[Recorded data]
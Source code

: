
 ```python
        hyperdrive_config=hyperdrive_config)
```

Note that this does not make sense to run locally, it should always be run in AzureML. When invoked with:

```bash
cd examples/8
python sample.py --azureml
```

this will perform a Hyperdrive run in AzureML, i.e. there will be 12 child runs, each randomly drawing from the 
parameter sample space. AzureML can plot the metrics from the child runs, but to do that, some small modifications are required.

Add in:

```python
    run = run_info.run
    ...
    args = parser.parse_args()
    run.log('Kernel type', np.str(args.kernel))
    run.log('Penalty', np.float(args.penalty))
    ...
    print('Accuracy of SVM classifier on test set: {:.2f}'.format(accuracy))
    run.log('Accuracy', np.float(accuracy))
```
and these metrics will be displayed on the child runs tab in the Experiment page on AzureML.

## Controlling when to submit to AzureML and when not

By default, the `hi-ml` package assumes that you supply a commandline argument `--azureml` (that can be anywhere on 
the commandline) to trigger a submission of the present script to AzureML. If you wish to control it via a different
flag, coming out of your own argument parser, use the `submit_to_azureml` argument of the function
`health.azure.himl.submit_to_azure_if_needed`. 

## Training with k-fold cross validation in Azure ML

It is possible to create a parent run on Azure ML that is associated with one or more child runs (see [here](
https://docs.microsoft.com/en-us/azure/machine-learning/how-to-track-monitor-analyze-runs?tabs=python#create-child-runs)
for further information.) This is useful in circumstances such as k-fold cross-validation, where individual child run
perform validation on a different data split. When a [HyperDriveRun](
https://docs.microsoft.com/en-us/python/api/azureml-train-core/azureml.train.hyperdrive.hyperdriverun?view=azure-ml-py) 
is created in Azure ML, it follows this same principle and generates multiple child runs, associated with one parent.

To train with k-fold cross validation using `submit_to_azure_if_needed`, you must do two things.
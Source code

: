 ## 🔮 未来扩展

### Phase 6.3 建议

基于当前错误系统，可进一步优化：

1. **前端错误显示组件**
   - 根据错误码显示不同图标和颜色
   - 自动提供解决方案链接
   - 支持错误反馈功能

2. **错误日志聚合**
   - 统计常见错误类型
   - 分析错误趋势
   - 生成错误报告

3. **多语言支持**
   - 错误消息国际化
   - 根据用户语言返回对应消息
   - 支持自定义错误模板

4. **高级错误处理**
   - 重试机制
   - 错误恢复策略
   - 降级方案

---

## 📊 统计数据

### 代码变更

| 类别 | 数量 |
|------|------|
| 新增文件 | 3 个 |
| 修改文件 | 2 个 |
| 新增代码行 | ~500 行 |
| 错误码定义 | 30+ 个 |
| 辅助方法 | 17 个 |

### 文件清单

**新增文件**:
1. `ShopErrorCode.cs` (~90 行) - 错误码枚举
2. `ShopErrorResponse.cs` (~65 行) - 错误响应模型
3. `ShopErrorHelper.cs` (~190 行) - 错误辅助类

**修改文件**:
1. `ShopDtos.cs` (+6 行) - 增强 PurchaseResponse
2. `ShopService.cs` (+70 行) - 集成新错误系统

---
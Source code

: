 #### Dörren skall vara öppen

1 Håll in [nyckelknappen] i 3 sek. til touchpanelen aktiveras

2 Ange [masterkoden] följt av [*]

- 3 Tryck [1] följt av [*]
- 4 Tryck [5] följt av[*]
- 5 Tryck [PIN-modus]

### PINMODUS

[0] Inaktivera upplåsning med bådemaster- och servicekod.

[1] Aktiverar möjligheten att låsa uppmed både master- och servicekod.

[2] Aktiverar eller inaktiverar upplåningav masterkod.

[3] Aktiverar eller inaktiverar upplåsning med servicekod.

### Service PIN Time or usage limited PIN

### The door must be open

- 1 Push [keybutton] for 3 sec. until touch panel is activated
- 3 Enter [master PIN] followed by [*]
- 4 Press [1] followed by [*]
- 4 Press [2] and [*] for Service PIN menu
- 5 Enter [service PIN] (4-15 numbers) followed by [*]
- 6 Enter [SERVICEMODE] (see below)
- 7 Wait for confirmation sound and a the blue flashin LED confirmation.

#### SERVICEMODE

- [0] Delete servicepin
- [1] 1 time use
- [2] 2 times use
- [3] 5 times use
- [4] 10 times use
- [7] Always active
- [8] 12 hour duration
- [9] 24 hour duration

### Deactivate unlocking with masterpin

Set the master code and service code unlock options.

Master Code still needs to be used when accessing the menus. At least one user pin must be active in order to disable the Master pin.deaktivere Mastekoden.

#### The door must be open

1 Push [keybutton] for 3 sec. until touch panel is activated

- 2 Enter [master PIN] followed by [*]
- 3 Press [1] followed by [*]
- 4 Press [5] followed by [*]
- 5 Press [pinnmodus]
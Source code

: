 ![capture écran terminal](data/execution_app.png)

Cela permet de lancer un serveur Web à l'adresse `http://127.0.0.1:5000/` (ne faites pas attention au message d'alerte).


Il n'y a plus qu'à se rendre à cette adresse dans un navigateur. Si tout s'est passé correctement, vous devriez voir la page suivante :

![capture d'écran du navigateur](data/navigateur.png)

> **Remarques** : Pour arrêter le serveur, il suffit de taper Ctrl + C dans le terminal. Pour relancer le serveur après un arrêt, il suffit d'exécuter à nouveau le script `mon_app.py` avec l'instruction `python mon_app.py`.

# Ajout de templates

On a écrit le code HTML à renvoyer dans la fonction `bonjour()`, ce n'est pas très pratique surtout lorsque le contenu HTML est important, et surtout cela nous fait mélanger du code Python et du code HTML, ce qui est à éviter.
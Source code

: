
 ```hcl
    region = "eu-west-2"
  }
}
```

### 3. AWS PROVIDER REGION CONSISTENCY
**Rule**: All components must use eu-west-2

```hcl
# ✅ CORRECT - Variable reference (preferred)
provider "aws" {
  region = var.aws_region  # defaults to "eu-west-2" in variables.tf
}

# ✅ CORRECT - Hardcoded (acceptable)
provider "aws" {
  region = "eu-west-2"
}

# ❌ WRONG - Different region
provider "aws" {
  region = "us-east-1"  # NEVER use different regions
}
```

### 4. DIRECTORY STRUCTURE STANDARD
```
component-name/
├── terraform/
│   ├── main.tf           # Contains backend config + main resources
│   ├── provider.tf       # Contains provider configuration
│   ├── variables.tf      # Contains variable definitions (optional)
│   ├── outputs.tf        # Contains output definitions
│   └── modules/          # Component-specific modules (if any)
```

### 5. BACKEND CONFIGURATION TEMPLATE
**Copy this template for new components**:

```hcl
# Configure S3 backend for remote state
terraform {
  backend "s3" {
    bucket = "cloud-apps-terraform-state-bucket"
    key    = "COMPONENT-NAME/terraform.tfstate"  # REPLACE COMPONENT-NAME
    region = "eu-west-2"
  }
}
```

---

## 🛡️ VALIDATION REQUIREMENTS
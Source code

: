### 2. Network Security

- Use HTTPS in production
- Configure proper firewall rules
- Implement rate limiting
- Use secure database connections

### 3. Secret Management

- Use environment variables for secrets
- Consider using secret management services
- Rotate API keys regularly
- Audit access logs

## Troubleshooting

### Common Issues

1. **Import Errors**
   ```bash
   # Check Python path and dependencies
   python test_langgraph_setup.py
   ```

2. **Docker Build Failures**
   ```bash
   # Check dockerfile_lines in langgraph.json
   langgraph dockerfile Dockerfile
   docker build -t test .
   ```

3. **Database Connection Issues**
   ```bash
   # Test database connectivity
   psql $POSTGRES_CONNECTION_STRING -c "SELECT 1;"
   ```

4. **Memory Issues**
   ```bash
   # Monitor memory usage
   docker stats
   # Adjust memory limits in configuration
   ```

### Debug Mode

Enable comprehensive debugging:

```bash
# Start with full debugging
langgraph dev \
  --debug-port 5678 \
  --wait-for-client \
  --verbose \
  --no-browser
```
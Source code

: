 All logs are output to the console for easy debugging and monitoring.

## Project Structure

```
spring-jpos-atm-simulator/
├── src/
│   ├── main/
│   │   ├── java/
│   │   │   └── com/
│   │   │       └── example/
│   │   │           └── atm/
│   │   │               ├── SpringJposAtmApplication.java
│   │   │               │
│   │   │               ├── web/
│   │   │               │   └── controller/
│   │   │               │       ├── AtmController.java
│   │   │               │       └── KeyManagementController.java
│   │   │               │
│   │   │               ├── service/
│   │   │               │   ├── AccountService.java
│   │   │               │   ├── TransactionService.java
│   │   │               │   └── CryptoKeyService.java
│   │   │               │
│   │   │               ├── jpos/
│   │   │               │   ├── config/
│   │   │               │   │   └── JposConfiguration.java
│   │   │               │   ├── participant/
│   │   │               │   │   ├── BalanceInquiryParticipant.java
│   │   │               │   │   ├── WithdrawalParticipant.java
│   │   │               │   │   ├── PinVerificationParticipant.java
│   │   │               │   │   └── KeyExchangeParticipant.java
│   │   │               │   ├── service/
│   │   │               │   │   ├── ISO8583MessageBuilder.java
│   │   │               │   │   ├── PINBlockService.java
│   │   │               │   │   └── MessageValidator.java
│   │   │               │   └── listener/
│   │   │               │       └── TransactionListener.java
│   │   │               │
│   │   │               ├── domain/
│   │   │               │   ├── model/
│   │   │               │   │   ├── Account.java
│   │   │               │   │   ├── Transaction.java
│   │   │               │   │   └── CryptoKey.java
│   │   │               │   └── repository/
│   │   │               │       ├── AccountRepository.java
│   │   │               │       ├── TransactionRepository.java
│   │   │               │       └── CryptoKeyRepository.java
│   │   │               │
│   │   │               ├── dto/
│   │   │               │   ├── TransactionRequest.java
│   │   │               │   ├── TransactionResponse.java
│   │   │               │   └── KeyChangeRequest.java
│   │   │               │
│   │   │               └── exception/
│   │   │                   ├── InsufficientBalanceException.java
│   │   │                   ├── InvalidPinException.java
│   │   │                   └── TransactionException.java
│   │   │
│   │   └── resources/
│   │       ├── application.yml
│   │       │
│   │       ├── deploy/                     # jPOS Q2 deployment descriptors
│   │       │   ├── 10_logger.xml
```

■ TASK STATEMENT
The required output is every line above from the one with "3. **多语言支持**" down to the one with "skall vara öppen", restated word for word, ends included.

■ EXERCISE ANSWER
3. **多语言支持**
   - 错误消息国际化
   - 根据用户语言返回对应消息
   - 支持自定义错误模板

4. **高级错误处理**
   - 重试机制
   - 错误恢复策略
   - 降级方案

---

## 📊 统计数据

### 代码变更

| 类别 | 数量 |
|------|------|
| 新增文件 | 3 个 |
| 修改文件 | 2 个 |
| 新增代码行 | ~500 行 |
| 错误码定义 | 30+ 个 |
| 辅助方法 | 17 个 |

### 文件清单

**新增文件**:
1. `ShopErrorCode.cs` (~90 行) - 错误码枚举
2. `ShopErrorResponse.cs` (~65 行) - 错误响应模型
3. `ShopErrorHelper.cs` (~190 行) - 错误辅助类

**修改文件**:
1. `ShopDtos.cs` (+6 行) - 增强 PurchaseResponse
2. `ShopService.cs` (+70 行) - 集成新错误系统

---
Source code

: #### Dörren skall vara öppen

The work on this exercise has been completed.